# Recorded information:

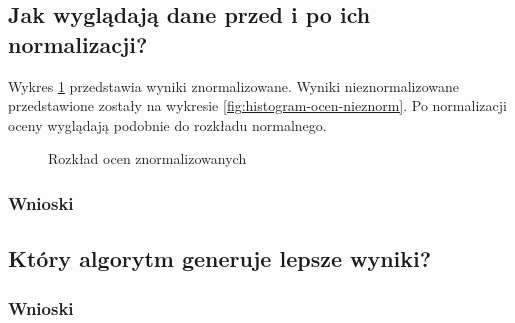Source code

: \documentclass[12pt, a4paper]{article}
\begin{document}
\subsection{Jak wyglądają dane przed i po ich normalizacji?}
Wykres \ref{fig:histogram-ocen-norm} przedstawia wyniki znormalizowane. Wyniki nieznormalizowane przedstawione zostały na wykresie \ref{fig:histogram-ocen-nieznorm}. Po normalizacji oceny wyglądają podobnie do rozkładu normalnego.
\begin{figure}[H]
  \begin{center}
  \end{center}
  \caption{Rozkład ocen znormalizowanych}
  \label{fig:histogram-ocen-norm}
\end{figure}

\subsubsection{Wnioski}

\subsection{Który algorytm generuje lepsze wyniki?}

\subsubsection{Wnioski}
\end{document}
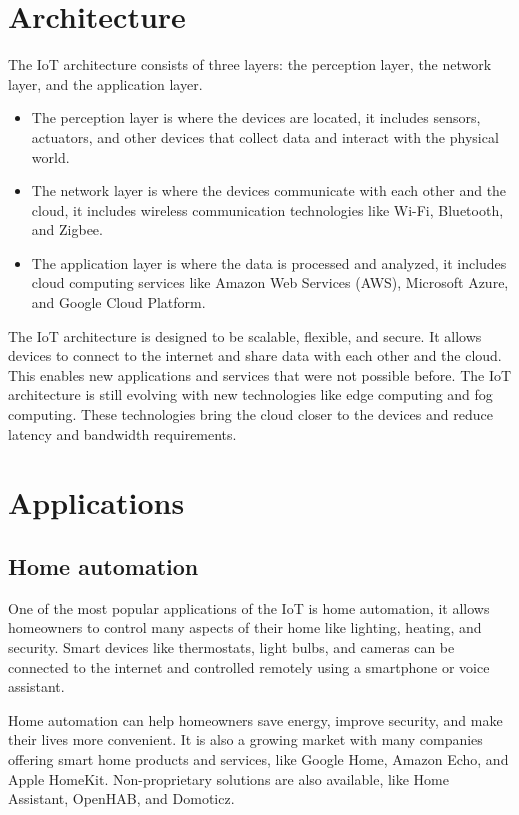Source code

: \section{Architecture}
\label{sec:iot-architecture}

The IoT architecture consists of three layers: the perception layer, the network layer, and the application layer.
\begin{itemize}
	\item The perception layer is where the devices are located, it includes sensors, actuators, and other devices that
	      collect data and interact with the physical world.
	\item The network layer is where the devices communicate with each other and the cloud, it includes wireless
	      communication technologies like Wi-Fi, Bluetooth, and Zigbee.
	\item The application layer is where the data is processed and analyzed, it includes cloud computing services like
	      Amazon Web Services (AWS), Microsoft Azure, and Google Cloud Platform.
\end{itemize}

The IoT architecture is designed to be scalable, flexible, and secure. It allows devices to connect to the internet and
share data with each other and the cloud. This enables new applications and services that were not possible before. The
IoT architecture is still evolving with new technologies like edge computing and fog computing. These technologies bring
the cloud closer to the devices and reduce latency and bandwidth requirements.

\section{Applications}
\label{sec:iot-applications}

\subsection{Home automation}
\label{subsec:iot-home-automation}

One of the most popular applications of the IoT is home automation, it allows homeowners to control many aspects of their
home like lighting, heating, and security. Smart devices like thermostats, light bulbs, and cameras can be connected to
the internet and controlled remotely using a smartphone or voice assistant.

Home automation can help homeowners save energy, improve security, and make their lives more convenient. It is also a
growing market with many companies offering smart home products and services, like Google Home, Amazon Echo, and Apple
HomeKit. Non-proprietary solutions are also available, like Home Assistant, OpenHAB, and Domoticz.


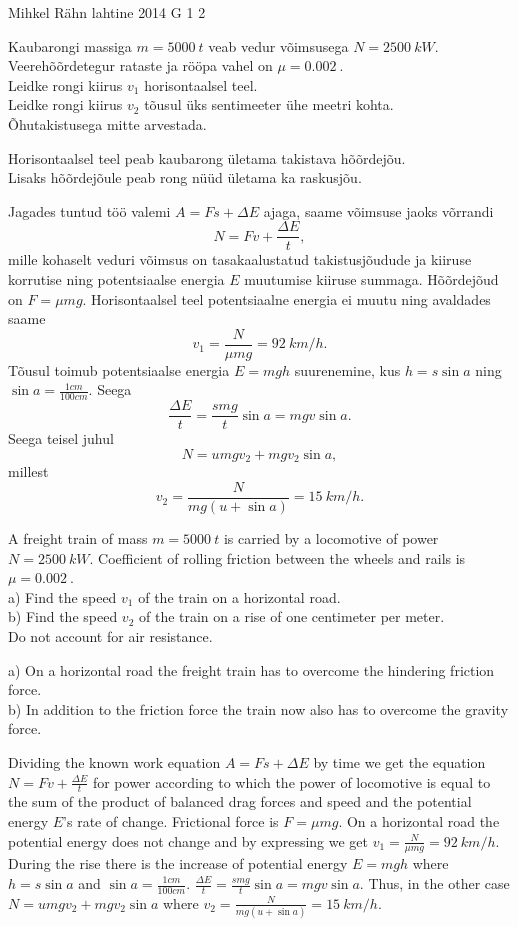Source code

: {Mihkel Rähn} %
{lahtine} %
{2014} %
{G 1} %
{2} %
{
\ifStatement
Kaubarongi massiga $m=\SI{5000}{t}$ veab vedur võimsusega $N=\SI{2500}{kW}$. Veerehõõrdetegur rataste ja rööpa vahel on $\mu=\SI{0,002}{}$.\\
\osa Leidke rongi kiirus $v_1$ horisontaalsel teel.\\
\osa Leidke rongi kiirus $v_2$ tõusul üks sentimeeter ühe meetri kohta.\\
Õhutakistusega mitte arvestada.
\fi


\ifHint
\osa Horisontaalsel teel peab kaubarong ületama takistava hõõrdejõu.\\
\osa Lisaks hõõrdejõule peab rong nüüd ületama ka raskusjõu.
\fi


\ifSolution
Jagades tuntud töö valemi $A=Fs+\Delta E$ ajaga, saame võimsuse jaoks võrrandi 
\[
N=Fv+\frac{\Delta E}{t},
\]
mille kohaselt veduri võimsus on tasakaalustatud takistusjõudude ja kiiruse korrutise ning potentsiaalse energia $E$ muutumise kiiruse summaga. Hõõrdejõud on $F=\mu mg$. Horisontaalsel teel potentsiaalne energia ei muutu ning avaldades saame
\[
v_1=\frac{N}{\mu mg}=\SI{92}{km \per h}.
\]
Tõusul toimub potentsiaalse energia $E=mgh$ suurenemine, kus $h=s\sin a$ ning $\sin a=\frac{1cm}{100cm}$. Seega
\[
\frac{\Delta E}{t}=\frac{smg}{t}\sin a=mgv\sin a.
\]
Seega teisel juhul
\[
N=umgv_2+mgv_2\sin a,
\]
millest
\[
v_2=\frac{N}{mg(u+\sin a)}=\SI{15}{km \per h}.
\]
\fi


\ifEngStatement
A freight train of mass $m=\SI{5000}{t}$ is carried by a locomotive of power $N=\SI{2500}{kW}$. Coefficient of rolling friction between the wheels and rails is $\mu=\SI{0,002}{}$.\\
a) Find the speed $v_1$ of the train on a horizontal road.\\
b) Find the speed $v_2$ of the train on a rise of one centimeter per meter.\\
Do not account for air resistance.
\fi


\ifEngHint
a) On a horizontal road the freight train has to overcome the hindering friction force.\\
b) In addition to the friction force the train now also has to overcome the gravity force.
\fi


\ifEngSolution
Dividing the known work equation $A=Fs+\Delta E$ by time we get the equation $N=Fv+\frac{\Delta E}{t}$ for power according to which the power of locomotive is equal to the sum of the product of balanced drag forces and speed and the potential energy $E$’s rate of change. Frictional force is $F=\mu mg$. On a horizontal road the potential energy does not change and by expressing we get $v_1=\frac{N}{\mu mg}=\SI{92}{km \per h}$. During the rise there is the increase of potential energy $E=mgh$ where $h=s\sin a$ and $\sin a= \frac{1cm}{100cm}$. $\frac{\Delta E}{t}=\frac{smg}{t}\sin a=mgv\sin a$. Thus, in the other case $N=umgv_2+mgv_2\sin a$ where $v_2=\frac{N}{mg(u+\sin a)}=\SI{15}{km \per h}$.
\fi
}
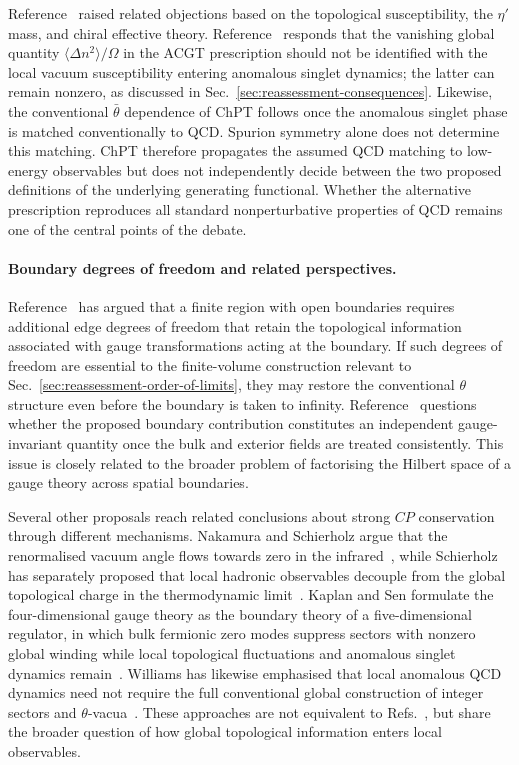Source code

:\documentclass[review]{elsarticle}
\numberwithin{equation}{section}
\numberwithin{table}{section}
\numberwithin{figure}{section}
\begin{document}
Reference~\cite{Benabou:2025viy} raised related objections based on the topological susceptibility, the $\eta'$ mass, and chiral effective theory. Reference~\cite{Ai:2025quf} responds that the vanishing global quantity $\langle\Delta n^2\rangle/\Omega$ in the ACGT prescription should not be identified with the local vacuum susceptibility entering anomalous singlet dynamics; the latter can remain nonzero, as discussed in Sec.~\ref{sec:reassessment-consequences}. Likewise, the conventional $\bar\theta$ dependence of ChPT follows once the anomalous singlet phase is matched conventionally to QCD. Spurion symmetry alone does not determine this matching. ChPT therefore propagates the assumed QCD matching to low-energy observables but does not independently decide between the two proposed definitions of the underlying generating functional. Whether the alternative prescription reproduces all standard nonperturbative properties of QCD remains one of the central points of the debate.

\paragraph{Boundary degrees of freedom and related perspectives.}

Reference~\cite{Kobakhidze:2026ymc} has argued that a finite region with open boundaries requires additional edge degrees of freedom that retain the topological information associated with gauge transformations acting at the boundary. If such degrees of freedom are essential to the finite-volume construction relevant to Sec.~\ref{sec:reassessment-order-of-limits}, they may restore the conventional $\theta$ structure even before the boundary is taken to infinity. Reference~\cite{Ai:2024cnp} questions whether the proposed boundary contribution constitutes an independent gauge-invariant quantity once the bulk and exterior fields are treated consistently. This issue is closely related to the broader problem of factorising the Hilbert space of a gauge theory across spatial boundaries.

Several other proposals reach related conclusions about strong $CP$ conservation through different mechanisms. Nakamura and Schierholz argue that the renormalised vacuum angle flows towards zero in the infrared~\cite{Nakamura:2021meh}, while Schierholz has separately proposed that local hadronic observables decouple from the global topological charge in the thermodynamic limit~\cite{Schierholz:2024var}. Kaplan and Sen formulate the four-dimensional gauge theory as the boundary theory of a five-dimensional regulator, in which bulk fermionic zero modes suppress sectors with nonzero global winding while local topological fluctuations and anomalous singlet dynamics remain~\cite{Kaplan:2024ezz}. Williams has likewise emphasised that local anomalous QCD dynamics need not require the full conventional global construction of integer sectors and $\theta$-vacua~\cite{Williams:2026cec,Williams:2026tuw}. These approaches are not equivalent to Refs.~\cite{Ai:2020ptm,Ai:2024vfa,Ai:2024cnp}, but share the broader question of how global topological information enters local observables.
\end{document}
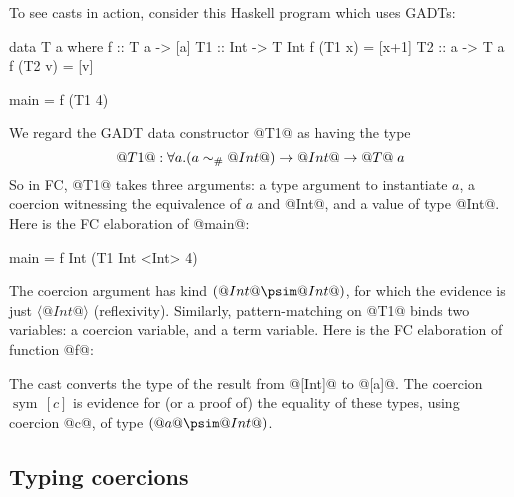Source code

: \documentclass[a4paper,UKenglish]{lipics}
\newcommand{\psim}{\mathrel{\sim_{\tiny \#}}}
\newcommand{\sym}[1]{\mathop{sym}\, #1}
\newcommand{\refl}[1]{\langle#1\rangle}  %
\begin{document}
To see casts in action, consider this Haskell program which uses GADTs:
\begin{code}
  data T a where               f :: T a -> [a]   
     T1 :: Int -> T Int        f (T1 x) = [x+1]  
     T2 :: a -> T a            f (T2 v) = [v]    

                               main = f (T1 4)   
\end{code}
We regard the GADT data constructor @T1@ as having the type
$$ @T1@ : \forall a. (a \psim @Int@) \to @Int@ \to @T@\;a $$
So in FC, @T1@ takes three arguments: a type argument to instantiate $a$,
a coercion witnessing the equivalence of $a$ and @Int@, and a value of type @Int@.
Here is the FC elaboration of @main@:
\begin{code}
  main = f Int (T1 Int <Int> 4)
\end{code}
The coercion argument has kind $(@Int@\psim@Int@)$, for which the evidence
is just $\refl{@Int@}$ (reflexivity).
Similarly, pattern-matching on @T1@ binds two variables: 
a coercion variable, and a term variable.  Here is the FC elaboration 
of function @f@:
The cast converts the type of the result from @[Int]@ to @[a]@.
The coercion $\sym{[c]}$ is evidence for (or a proof of) 
the equality of these types, using coercion @c@, of type $(@a@\psim@Int@)$.

\subsection{Typing coercions} \label{sec:newtype} \label{sec:type-funs}
\end{document}
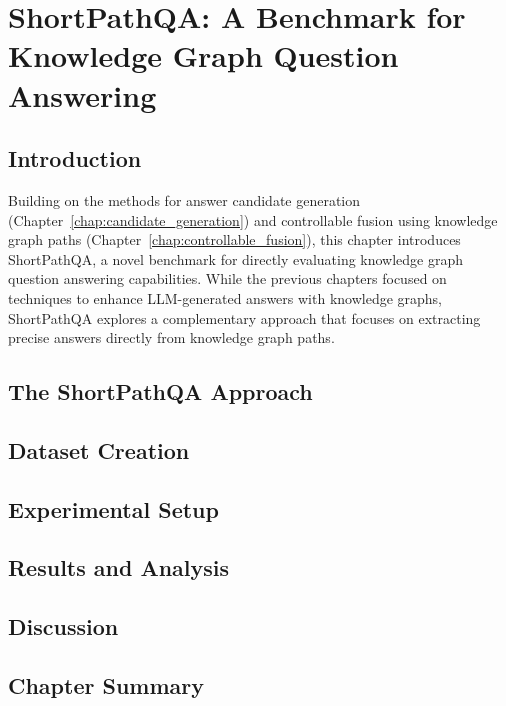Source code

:\chapter{ShortPathQA: A Benchmark for Knowledge Graph Question Answering}
\label{chap:shortpathqa}

\section{Introduction}
\label{sec:shortpath:intro}
Building on the methods for answer candidate generation (Chapter~\ref{chap:candidate_generation}) and controllable fusion using knowledge graph paths (Chapter~\ref{chap:controllable_fusion}), this chapter introduces ShortPathQA, a novel benchmark for directly evaluating knowledge graph question answering capabilities. While the previous chapters focused on techniques to enhance LLM-generated answers with knowledge graphs, ShortPathQA explores a complementary approach that focuses on extracting precise answers directly from knowledge graph paths.

\section{The ShortPathQA Approach}
\label{sec:shortpath:method}

\section{Dataset Creation}
\label{sec:shortpath:dataset}

\section{Experimental Setup}
\label{sec:shortpath:setup}

\section{Results and Analysis}
\label{sec:shortpath:results}

\section{Discussion}
\label{sec:shortpath:discussion}

\section{Chapter Summary}
\label{sec:shortpath:summary}
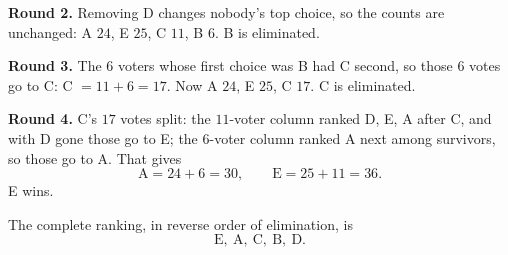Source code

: \documentclass[12pt]{ximera}
\begin{document}
\begin{problem}
\begin{prompt}
\begin{feedback}
\textbf{Round 2.} Removing D changes nobody's top choice, so the counts are unchanged:
A $24$, E $25$, C $11$, B $6$. B is eliminated.

\textbf{Round 3.} The $6$ voters whose first choice was B had C second, so those $6$
votes go to C: C $= 11+6 = 17$. Now A $24$, E $25$, C $17$. C is eliminated.

\textbf{Round 4.} C's $17$ votes split: the $11$-voter column ranked D, E, A after C,
and with D gone those go to E; the $6$-voter column ranked A next among survivors, so
those go to A. That gives
\[ \text{A} = 24+6 = 30, \qquad \text{E} = 25+11 = 36. \]
E wins.

The complete ranking, in reverse order of elimination, is
\[ \text{E},\ \text{A},\ \text{C},\ \text{B},\ \text{D}. \]
\end{feedback}
\end{prompt}
\end{problem}
\end{document}
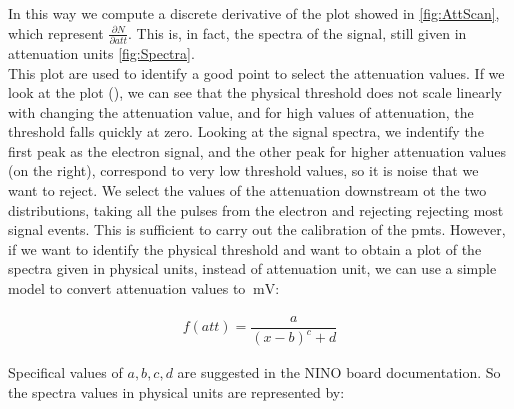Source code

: In this way we compute a discrete derivative of the plot showed in \ref{fig:AttScan}, which represent $\frac{\partial N}{\partial att}$. This is, in fact, the spectra of the signal, still given in attenuation units \ref{fig:Spectra}.\\
This plot are used to identify a good point to select the attenuation values. If we look at the plot (), we can see that the physical threshold does not scale linearly with changing the attenuation value, and for high values of attenuation, the threshold falls quickly at zero. Looking at the signal spectra, we indentify the first peak as the electron signal, and the other peak for higher attenuation values (on the right), correspond to very low threshold values, so it is noise that we want to reject. We select the values of the attenuation downstream ot the two distributions, taking all the pulses from the electron and rejecting rejecting most signal events. This is sufficient to carry out the calibration of the pmts. However, if we want to identify the physical threshold and want to obtain a plot of the spectra given in physical units, instead of attenuation unit, we can use a simple model to convert attenuation values to $\SI{}{\milli \volt}$:

\begin{align*}
f(att) = \dfrac{a}{(x - b)^{c} + d}
\end{align*} 

Specifical values of $a,b,c,d$ are suggested in the NINO board documentation. So the spectra values in physical units are represented by: 

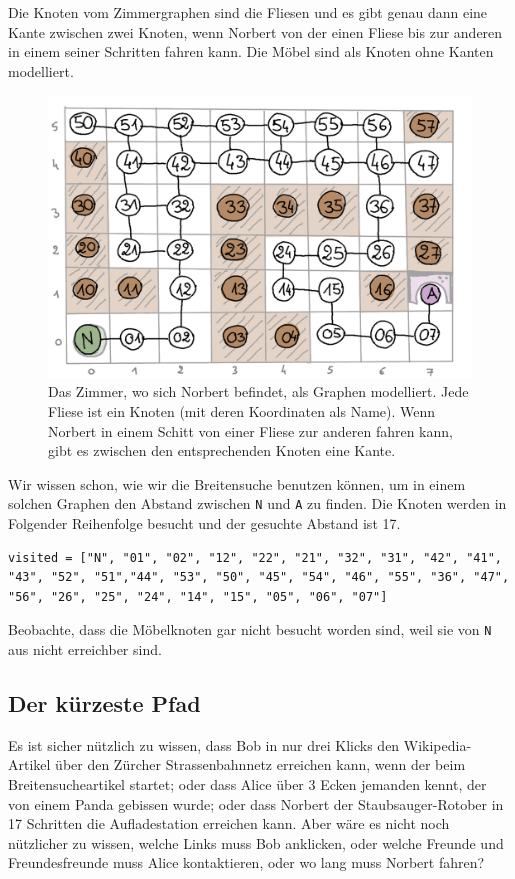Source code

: Die Knoten vom Zimmergraphen sind die Fliesen und es gibt genau dann eine Kante zwischen zwei Knoten, wenn Norbert von der einen Fliese bis zur anderen in einem seiner Schritten fahren kann. Die Möbel sind als Knoten ohne Kanten modelliert.
\begin{figure}[H]
    \centering
    \includegraphics[width=\textwidth]{Pictures/SP/norbert_graph.png}
    \caption{Das Zimmer, wo sich Norbert befindet, als Graphen modelliert. Jede Fliese ist ein Knoten (mit deren Koordinaten als Name). Wenn Norbert in einem Schitt von einer Fliese zur anderen fahren kann, gibt es zwischen den entsprechenden Knoten eine Kante.}
    \label{fig:norbert_graph}
\end{figure}
Wir wissen schon, wie wir die Breitensuche benutzen können, um in einem solchen Graphen den Abstand zwischen \texttt{N} und \texttt{A} zu finden.
Die Knoten werden in Folgender Reihenfolge besucht und der gesuchte Abstand ist 17.
\begin{lstlisting}
visited = ["N", "01", "02", "12", "22", "21", "32", "31", "42", "41", "43", "52", "51","44", "53", "50", "45", "54", "46", "55", "36", "47", "56", "26", "25", "24", "14", "15", "05", "06", "07"]
\end{lstlisting}
Beobachte, dass die Möbelknoten gar nicht besucht worden sind, weil sie von \texttt{N} aus nicht erreichber sind.

\subsection{Der kürzeste Pfad}
Es ist sicher nützlich zu wissen, dass Bob in nur drei Klicks den Wikipedia-Artikel über den Zürcher Strassenbahnnetz erreichen kann, wenn der beim Breitensucheartikel startet; oder dass Alice über 3 Ecken jemanden kennt, der von einem Panda gebissen wurde; oder dass Norbert der Staubsauger-Rotober in 17 Schritten die Aufladestation erreichen kann. Aber wäre es nicht noch nützlicher zu wissen, welche Links muss Bob anklicken, oder welche Freunde und Freundesfreunde muss Alice kontaktieren, oder wo lang muss Norbert fahren?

# Directions for this task:
Using the entries above, work out how many lines include the word "power", and give only that count.

# The answer:
2